Translation of Content stored in Models is a concern for many. A variant of 3rd party solutions have been developed. However, these solutions have many drawbacks. This page will summarize current use cases and propose an API for possibility (4). Related resources, discussions and tickets are listed at the end.
Simple language-aware model (1)
Some multilangual applications don't have relations between different language versions of objects (eg. blog, each entry in one language). Here it is only interesting which language the content has, which can be solved by programmer easily. This case works right now without any changes to Django.
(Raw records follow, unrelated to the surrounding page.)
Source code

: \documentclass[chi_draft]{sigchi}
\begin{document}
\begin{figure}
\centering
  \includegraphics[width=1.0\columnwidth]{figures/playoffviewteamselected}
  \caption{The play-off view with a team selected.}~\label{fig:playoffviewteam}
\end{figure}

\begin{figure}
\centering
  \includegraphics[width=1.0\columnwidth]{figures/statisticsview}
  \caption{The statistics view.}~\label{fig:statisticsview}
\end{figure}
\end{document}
class BlogEntry(models.Model): language = models.CharField(max_length=20, db_index=true) title = models.CharField(max_length=255) # other fields
- each object is available only in one language
- no need to share logic between representations in different languages
- there is no representation of the object in an other language
- one object per language
Multilingual model with multiple languages in one object
The translations for all languages are stored on the same object.
(2) One way could be:
class BlogEntry(models.Model): title = models.CharField(max_length=255) title_de = models.CharField(max_length=255) title_ru = models.CharField(max_length=255) # etc.
- a conceptual object is represented by one real object
- Schema changes necessary for additional languages
- FKs cannot directly reference a specific language and also need a language attribute
(3) Another way could be: Translations are stored for each model in another model and are JOINed on demand.
- No schema changes
- JOINs can be considered evil
Multilingual model with one object per language (4)
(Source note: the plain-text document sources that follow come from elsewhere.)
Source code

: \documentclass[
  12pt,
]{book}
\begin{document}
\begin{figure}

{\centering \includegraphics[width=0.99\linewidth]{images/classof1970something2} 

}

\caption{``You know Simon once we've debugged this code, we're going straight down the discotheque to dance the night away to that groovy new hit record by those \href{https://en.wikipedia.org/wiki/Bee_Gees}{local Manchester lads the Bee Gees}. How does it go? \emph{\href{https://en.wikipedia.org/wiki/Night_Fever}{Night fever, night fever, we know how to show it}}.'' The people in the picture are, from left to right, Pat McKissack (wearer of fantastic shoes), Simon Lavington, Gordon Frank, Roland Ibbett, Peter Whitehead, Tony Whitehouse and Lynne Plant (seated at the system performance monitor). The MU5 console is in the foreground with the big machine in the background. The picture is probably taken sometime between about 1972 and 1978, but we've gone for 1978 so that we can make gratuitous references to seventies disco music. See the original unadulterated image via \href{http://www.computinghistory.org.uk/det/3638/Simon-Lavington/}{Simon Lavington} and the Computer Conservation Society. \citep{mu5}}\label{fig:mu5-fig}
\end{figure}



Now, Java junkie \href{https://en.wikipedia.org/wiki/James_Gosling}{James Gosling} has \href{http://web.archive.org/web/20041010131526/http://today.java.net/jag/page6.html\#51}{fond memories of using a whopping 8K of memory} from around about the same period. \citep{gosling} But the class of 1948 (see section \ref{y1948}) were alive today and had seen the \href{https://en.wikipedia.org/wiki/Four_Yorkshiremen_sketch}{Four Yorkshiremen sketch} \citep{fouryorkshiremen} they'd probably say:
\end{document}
The Model is language-aware but also has a indirect reference to the same object in different languages via a common key:
class BlogEntry(models.Model): language = models.CharField(max_length=20, db_index=true) group_id = models.CharField(max_length=36) # e.g. UUID # All database objects that represent the same logical object in different languages # have the same group_id (possibly a UUID, may also be an integer). title = models.CharField(max_length=255) # other fields
- flexible in respect to additional languages
- querying stays easy, since basic model capabilities hold
- multiple model objects for one conceptual object, does not really hurt
- duplication of non-translatable fields (ie fields that stay the same across translations)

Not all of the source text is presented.